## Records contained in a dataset
= Beginning of Section =
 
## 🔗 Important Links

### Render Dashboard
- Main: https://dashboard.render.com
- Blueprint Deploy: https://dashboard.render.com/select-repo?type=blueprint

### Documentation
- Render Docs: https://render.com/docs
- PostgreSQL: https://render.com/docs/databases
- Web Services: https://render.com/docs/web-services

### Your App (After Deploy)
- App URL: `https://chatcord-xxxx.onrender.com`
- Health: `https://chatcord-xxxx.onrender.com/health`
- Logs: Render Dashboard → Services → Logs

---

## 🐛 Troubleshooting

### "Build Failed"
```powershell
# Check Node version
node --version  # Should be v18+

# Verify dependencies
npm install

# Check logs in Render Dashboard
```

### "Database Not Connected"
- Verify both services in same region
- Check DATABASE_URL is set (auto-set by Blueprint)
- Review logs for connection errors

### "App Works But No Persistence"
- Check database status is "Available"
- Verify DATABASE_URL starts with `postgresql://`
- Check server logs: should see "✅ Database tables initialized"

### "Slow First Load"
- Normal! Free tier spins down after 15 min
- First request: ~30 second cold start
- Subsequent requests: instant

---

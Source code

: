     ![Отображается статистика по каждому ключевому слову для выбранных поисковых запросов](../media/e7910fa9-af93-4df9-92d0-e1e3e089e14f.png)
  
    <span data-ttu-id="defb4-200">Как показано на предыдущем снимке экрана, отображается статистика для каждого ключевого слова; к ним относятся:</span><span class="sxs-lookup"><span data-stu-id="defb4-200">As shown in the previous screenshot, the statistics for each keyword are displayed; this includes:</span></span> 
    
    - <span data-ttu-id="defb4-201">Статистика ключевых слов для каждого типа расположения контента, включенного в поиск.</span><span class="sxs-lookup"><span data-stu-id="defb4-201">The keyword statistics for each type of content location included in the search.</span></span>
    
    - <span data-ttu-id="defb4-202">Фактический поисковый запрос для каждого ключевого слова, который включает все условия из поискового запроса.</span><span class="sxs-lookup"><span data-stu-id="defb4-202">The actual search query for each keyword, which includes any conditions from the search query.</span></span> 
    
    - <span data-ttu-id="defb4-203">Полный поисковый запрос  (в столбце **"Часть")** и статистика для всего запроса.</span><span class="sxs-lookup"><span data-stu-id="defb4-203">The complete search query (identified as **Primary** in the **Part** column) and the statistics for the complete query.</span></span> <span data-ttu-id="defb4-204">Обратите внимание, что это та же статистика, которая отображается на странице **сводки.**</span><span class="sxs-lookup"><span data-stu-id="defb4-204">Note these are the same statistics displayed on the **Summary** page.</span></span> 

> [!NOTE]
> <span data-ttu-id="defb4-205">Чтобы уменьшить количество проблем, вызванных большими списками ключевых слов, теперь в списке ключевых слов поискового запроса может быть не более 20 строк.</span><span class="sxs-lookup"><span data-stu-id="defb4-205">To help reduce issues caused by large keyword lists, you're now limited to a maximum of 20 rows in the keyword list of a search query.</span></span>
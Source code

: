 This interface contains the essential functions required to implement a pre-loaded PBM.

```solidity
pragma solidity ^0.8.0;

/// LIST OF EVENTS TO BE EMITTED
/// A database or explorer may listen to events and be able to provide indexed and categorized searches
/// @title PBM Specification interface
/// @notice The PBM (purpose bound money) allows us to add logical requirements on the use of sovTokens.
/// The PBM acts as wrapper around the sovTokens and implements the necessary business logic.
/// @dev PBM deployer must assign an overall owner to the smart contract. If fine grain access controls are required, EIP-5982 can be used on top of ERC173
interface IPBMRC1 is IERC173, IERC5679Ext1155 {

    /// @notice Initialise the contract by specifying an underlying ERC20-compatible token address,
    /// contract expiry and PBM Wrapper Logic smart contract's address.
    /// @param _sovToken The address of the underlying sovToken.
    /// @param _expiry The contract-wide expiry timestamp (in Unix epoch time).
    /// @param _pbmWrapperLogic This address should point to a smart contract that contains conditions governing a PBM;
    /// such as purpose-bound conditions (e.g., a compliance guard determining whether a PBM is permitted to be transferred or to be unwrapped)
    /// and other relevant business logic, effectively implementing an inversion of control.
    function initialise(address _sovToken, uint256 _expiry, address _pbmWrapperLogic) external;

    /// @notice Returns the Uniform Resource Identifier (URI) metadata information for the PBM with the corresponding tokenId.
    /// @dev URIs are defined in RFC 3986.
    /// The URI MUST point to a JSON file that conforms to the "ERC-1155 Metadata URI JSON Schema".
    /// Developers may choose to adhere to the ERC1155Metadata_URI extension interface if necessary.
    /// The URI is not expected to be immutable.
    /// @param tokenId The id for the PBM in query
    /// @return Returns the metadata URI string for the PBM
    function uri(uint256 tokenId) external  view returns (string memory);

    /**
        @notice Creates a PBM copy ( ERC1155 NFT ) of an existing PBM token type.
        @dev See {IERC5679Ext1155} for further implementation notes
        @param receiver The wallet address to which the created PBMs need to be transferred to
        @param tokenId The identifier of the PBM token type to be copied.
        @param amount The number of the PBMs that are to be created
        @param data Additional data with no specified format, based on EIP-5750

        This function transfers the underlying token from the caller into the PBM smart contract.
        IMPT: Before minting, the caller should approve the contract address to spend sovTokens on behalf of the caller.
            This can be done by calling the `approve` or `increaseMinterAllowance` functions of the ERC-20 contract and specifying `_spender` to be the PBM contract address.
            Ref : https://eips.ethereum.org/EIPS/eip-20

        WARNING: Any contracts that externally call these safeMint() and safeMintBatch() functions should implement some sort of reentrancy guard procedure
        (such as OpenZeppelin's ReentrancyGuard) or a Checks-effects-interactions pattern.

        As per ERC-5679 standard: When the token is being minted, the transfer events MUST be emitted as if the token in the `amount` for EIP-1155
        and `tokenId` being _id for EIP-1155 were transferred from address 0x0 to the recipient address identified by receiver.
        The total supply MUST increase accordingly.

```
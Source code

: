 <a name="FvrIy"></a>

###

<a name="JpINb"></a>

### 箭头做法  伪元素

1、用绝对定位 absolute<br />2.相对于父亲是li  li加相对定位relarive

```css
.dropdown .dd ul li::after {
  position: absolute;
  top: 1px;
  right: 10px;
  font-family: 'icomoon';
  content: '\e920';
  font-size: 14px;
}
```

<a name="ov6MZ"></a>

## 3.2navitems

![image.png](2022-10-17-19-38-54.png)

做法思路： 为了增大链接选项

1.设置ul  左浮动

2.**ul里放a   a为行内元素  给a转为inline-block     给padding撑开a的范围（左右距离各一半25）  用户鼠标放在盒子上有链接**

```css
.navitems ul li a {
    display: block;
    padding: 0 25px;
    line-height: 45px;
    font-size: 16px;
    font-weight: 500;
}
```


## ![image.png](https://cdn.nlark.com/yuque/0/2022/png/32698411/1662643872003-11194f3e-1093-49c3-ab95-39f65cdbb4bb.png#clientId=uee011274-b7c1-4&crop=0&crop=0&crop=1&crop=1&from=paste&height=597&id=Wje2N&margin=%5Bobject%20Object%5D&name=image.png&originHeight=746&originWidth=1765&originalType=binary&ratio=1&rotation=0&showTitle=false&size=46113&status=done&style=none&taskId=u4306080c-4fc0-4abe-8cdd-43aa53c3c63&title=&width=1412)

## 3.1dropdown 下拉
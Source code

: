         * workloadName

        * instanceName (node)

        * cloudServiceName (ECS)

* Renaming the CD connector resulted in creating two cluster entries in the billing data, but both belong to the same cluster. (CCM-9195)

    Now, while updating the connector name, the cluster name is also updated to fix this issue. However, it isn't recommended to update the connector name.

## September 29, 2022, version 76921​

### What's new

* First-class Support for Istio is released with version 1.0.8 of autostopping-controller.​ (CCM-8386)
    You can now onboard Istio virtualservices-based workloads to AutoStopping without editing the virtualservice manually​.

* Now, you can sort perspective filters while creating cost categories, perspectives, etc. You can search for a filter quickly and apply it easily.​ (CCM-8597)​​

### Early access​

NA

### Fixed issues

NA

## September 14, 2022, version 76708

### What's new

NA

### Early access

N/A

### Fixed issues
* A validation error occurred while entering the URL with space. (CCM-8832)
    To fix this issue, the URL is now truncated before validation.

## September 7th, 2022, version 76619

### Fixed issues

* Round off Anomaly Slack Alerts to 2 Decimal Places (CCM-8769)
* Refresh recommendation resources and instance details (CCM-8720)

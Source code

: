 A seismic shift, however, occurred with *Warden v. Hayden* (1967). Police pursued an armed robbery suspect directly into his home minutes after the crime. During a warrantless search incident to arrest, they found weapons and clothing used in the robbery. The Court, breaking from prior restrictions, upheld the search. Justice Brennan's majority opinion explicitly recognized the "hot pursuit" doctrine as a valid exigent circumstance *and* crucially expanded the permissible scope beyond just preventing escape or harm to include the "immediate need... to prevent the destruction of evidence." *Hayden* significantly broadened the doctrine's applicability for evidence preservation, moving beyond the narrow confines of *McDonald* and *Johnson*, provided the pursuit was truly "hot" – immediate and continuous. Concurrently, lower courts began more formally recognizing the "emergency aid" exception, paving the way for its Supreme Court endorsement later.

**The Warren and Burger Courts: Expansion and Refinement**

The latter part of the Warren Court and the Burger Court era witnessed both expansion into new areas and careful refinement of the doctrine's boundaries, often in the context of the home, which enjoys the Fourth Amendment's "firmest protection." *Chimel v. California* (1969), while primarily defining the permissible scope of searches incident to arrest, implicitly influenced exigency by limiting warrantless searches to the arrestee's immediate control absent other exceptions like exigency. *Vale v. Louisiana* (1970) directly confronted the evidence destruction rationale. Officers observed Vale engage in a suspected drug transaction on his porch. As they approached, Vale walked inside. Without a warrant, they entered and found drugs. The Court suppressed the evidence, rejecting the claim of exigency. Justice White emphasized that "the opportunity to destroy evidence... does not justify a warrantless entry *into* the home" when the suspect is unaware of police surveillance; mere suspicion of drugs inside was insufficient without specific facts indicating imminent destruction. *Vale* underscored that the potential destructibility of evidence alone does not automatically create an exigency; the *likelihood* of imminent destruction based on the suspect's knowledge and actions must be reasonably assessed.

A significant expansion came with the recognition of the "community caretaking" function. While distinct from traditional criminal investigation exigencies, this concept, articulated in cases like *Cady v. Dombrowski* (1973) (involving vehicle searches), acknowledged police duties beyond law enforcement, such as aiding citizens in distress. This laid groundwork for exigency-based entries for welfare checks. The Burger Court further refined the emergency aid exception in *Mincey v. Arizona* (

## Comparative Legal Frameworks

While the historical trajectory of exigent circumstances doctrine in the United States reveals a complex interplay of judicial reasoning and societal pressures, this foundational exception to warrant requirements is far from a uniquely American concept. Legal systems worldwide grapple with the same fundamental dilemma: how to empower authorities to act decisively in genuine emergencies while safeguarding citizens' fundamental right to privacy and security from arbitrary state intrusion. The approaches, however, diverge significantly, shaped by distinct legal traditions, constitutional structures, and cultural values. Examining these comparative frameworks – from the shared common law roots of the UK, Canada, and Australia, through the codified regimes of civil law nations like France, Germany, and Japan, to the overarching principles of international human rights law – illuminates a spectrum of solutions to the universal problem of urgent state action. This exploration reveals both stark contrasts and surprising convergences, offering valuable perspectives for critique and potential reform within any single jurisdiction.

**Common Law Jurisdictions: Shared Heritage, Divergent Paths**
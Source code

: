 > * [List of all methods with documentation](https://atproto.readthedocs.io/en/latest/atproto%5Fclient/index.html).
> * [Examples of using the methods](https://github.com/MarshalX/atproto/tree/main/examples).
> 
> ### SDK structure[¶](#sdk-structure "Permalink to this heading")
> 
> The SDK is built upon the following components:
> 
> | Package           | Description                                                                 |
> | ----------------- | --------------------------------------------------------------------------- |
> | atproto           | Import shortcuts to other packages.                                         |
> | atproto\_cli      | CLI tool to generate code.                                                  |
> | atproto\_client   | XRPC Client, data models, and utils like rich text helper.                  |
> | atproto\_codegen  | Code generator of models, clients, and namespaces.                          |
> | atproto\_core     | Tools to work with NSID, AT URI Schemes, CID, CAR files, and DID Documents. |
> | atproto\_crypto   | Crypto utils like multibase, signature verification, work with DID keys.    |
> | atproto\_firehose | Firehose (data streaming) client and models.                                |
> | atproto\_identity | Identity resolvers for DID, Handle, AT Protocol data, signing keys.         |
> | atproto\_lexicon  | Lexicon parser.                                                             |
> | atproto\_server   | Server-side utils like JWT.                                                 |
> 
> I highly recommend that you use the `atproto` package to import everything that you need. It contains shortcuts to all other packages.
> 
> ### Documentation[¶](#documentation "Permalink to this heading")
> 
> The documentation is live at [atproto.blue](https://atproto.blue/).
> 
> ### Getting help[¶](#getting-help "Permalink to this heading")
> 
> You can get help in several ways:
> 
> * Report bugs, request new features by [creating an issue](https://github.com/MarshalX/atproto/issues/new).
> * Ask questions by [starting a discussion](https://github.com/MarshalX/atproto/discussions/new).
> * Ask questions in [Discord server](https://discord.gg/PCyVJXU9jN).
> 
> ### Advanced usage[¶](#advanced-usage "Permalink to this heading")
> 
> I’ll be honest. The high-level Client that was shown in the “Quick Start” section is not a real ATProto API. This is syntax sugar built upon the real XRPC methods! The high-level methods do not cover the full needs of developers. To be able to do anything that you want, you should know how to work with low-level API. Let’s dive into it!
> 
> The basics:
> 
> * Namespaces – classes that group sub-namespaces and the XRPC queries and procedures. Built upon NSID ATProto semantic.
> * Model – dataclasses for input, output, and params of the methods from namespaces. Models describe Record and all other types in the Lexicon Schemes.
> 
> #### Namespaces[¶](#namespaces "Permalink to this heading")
= End of Section =
Count the lines in the entries where the string "done" appears, and report only the number.

2